*RECORDS FOR THIS EXERCISE*
++++++++++

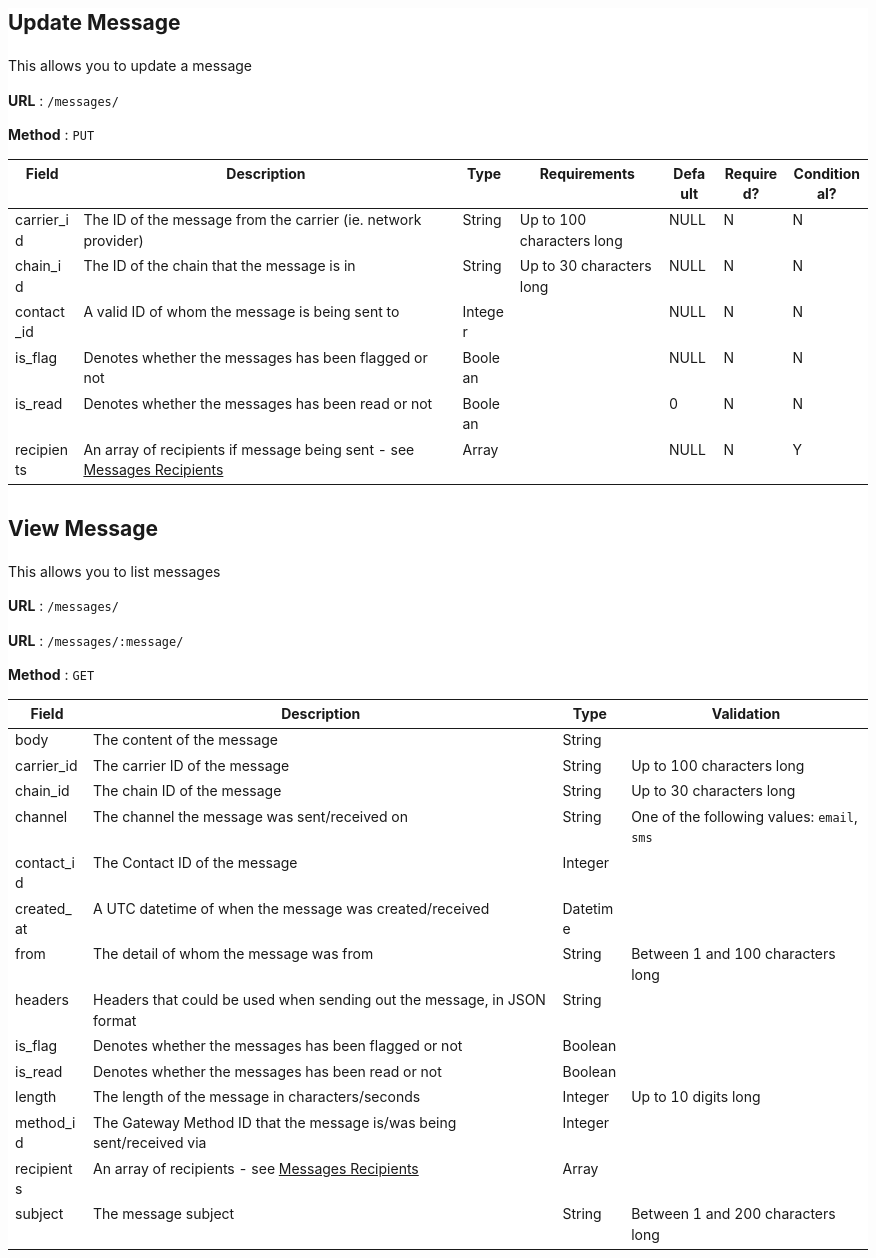 ## Update Message
This allows you to update a message

**URL** : `/messages/`

**Method** : `PUT`

| Field | Description | Type | Requirements | Default | Required? | Conditional? |
| --- | --- | --- | --- | --- | --- | --- |
| carrier_id | The ID of the message from the carrier (ie. network provider) | String | Up to 100 characters long | NULL | N | N |
| chain_id | The ID of the chain that the message is in | String | Up to 30 characters long | NULL | N | N |
| contact_id | A valid ID of whom the message is being sent to | Integer |  | NULL | N | N |
| is_flag | Denotes whether the messages has been flagged or not | Boolean |  | NULL | N | N |
| is_read | Denotes whether the messages has been read or not | Boolean |  | 0 | N | N |
| recipients | An array of recipients if message being sent - see [Messages Recipients](Messages_Recipients.md#update-messages-recipients) | Array |  | NULL | N | Y |

## View Message
This allows you to list messages

**URL** : `/messages/`

**URL** : `/messages/:message/`

**Method** : `GET`

| Field | Description | Type | Validation |
| --- | --- | --- | --- |
| body | The content of the message | String |  |
| carrier_id | The carrier ID of the message | String | Up to 100 characters long |
| chain_id | The chain ID of the message | String | Up to 30 characters long |
| channel | The channel the message was sent/received on | String | One of the following values: `email`, `sms` |
| contact_id | The Contact ID of the message | Integer |  |
| created_at | A UTC datetime of when the message was created/received | Datetime |  |
| from | The detail of whom the message was from | String | Between 1 and 100 characters long |
| headers | Headers that could be used when sending out the message, in JSON format | String |  |
| is_flag | Denotes whether the messages has been flagged or not | Boolean |  |
| is_read | Denotes whether the messages has been read or not | Boolean |  |
| length | The length of the message in characters/seconds | Integer | Up to 10 digits long |
| method_id | The Gateway Method ID that the message is/was being sent/received via | Integer |  |
| recipients | An array of recipients - see [Messages Recipients](Messages_Recipients.md#view-messages-recipients) | Array |  |
| subject | The message subject | String | Between 1 and 200 characters long |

++++++++++

Where a line in the listing holds the string "Recipients", include it in the count, then report the total alone.

2